HALD includes seven sets of files in JSON and CSV formats:

(1) The "Literature_Info.json" file containing the human aging and longevity-related literature information about PMID, title (TI), abstract (AB), journal impact factors (IF), five-year journal impact factors (IF5), author (AU), full author (FAU), affiliation (AD), publication type (PT), date of publication (DP), place of publication (PL), journal title (JT), journal title abbreviation (TA), and source(SO).

(2) The "Entity_Info.json" file containing the information of the entities appearing in the literature about entity, type, official full name, PMID, sentence, numbers of articles, JT, TA, IF, IF5, year, date, alias names, description, url, mutation position, mutation alleles, MeSH ID, relation, external links, aging biomarker, and longevity biomarker.

(3) The "Relation_Info.json" file containing the triples information about source entity, relationship, target entity, method, sentence, source, target, source type, target type, PMID, DP, date, TI, TA, IF, and IF5.

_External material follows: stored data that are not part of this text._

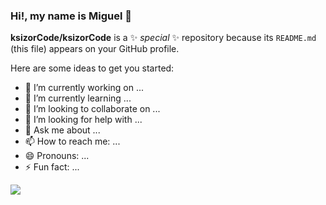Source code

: ### Hi!, my name is Miguel 👋


**ksizorCode/ksizorCode** is a ✨ _special_ ✨ repository because its `README.md` (this file) appears on your GitHub profile.

Here are some ideas to get you started:

- 🔭 I’m currently working on ...
- 🌱 I’m currently learning ...
- 👯 I’m looking to collaborate on ...
- 🤔 I’m looking for help with ...
- 💬 Ask me about ...
- 📫 How to reach me: ...
- 😄 Pronouns: ...
- ⚡ Fun fact: ...


![](https://media.licdn.com/dms/image/v2/C4E16AQGKckfVV1023g/profile-displaybackgroundimage-shrink_350_1400/profile-displaybackgroundimage-shrink_350_1400/0/1606001719553?e=1746057600&v=beta&t=0nJw24-HNvOhgGA8CbMUE2_PjT2YrZPELAyOdrKxVQw)
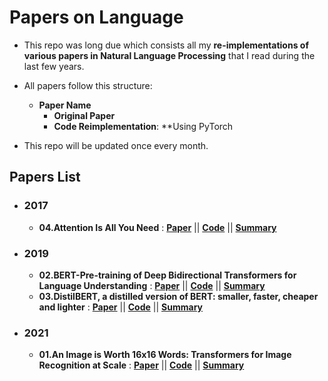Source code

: # Papers on Language

- This repo was long due which consists all my **re-implementations of various papers in Natural Language Processing** that I read during the last few years.

- All papers follow this structure:
  * **Paper Name**
    - **Original Paper**
    - **Code Reimplementation**: **Using PyTorch
    
- This repo will be updated once every month.

## Papers List

- ### 2017
  - **04.Attention Is All You Need** : [**Paper**](https://arxiv.org/pdf/1706.03762v5.pdf) || [**Code**](https://github.com/AdiNarendra98/Papers-on-Language/tree/main/Re-Implementations/04.Attention%20Is%20All%20You%20Need) || [**Summary**](https://github.com/AdiNarendra98/Papers-on-Language/tree/main/Paper%20Summaries/04.Attention%20Is%20All%20You%20Need)
  
- ### 2019
  - **02.BERT-Pre-training of Deep Bidirectional Transformers for Language Understanding** : [**Paper**](https://arxiv.org/pdf/1810.04805v2.pdf) || [**Code**](https://github.com/AdiNarendra98/Papers-on-Language/tree/main/Re-Implementations/02.BERT-Pre-training%20of%20Deep%20Bidirectional%20Transformers%20for%20Language%20Understanding) || [**Summary**](https://github.com/AdiNarendra98/Papers-on-Language/tree/main/Paper%20Summaries/02.BERT-Pre-training%20of%20Deep%20Bidirectional%20Transformers%20for%20Language%20Understanding)
  - **03.DistilBERT, a distilled version of BERT: smaller, faster, cheaper and lighter** : [**Paper**](https://arxiv.org/pdf/1910.01108v4.pdf) || [**Code**](https://github.com/AdiNarendra98/Papers-on-Language/tree/main/Re-Implementations/03.DistilBERT%2C%20a%20distilled%20version%20of%20BERT-%20smaller%2C%20faster%2C%20cheaper%20and%20lighter) || [**Summary**](https://github.com/AdiNarendra98/Papers-on-Language/tree/main/Paper%20Summaries/03.DistilBERT%2C%20a%20distilled%20version%20of%20BERT-%20smaller%2C%20faster%2C%20cheaper%20and%20lighter)

- ### 2021
  - **01.An Image is Worth 16x16 Words: Transformers for Image Recognition at Scale** : [**Paper**](https://arxiv.org/abs/2010.11929) || [**Code**](https://github.com/AdiNarendra98/Papers-on-Language/tree/main/Re-Implementations/01.An%20Image%20is%20Worth%2016x16%20Words-Transformers%20for%20Image%20Recognition%20at%20Scale) || [**Summary**](https://github.com/AdiNarendra98/Papers-on-Language/tree/main/Paper%20Summaries/01.An%20Image%20is%20Worth%2016x16%20Words-Transformers%20for%20Image%20Recognition%20at%20Scale)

(4) The "Aging_Biomarkers.json" file containing the aging biomarkers information about source entity, relationship, target entity, sentence, source, target, source type, target type, PMID, DP, date, TI, TA, IF, and IF5.

(5) The "Longevity_Biomarkers.json" file containing the longevity biomarkers information about source entity, relationship, target entity, sentence, source, target, source type, target type, DP, TI, TA, IF, and IF5.

(6) The "Entities.csv" file containing the entities information for Neo4j.

(7) The "Roles.csv" file containing the relations information for Neo4j.

These files can be downloaded at Figshare.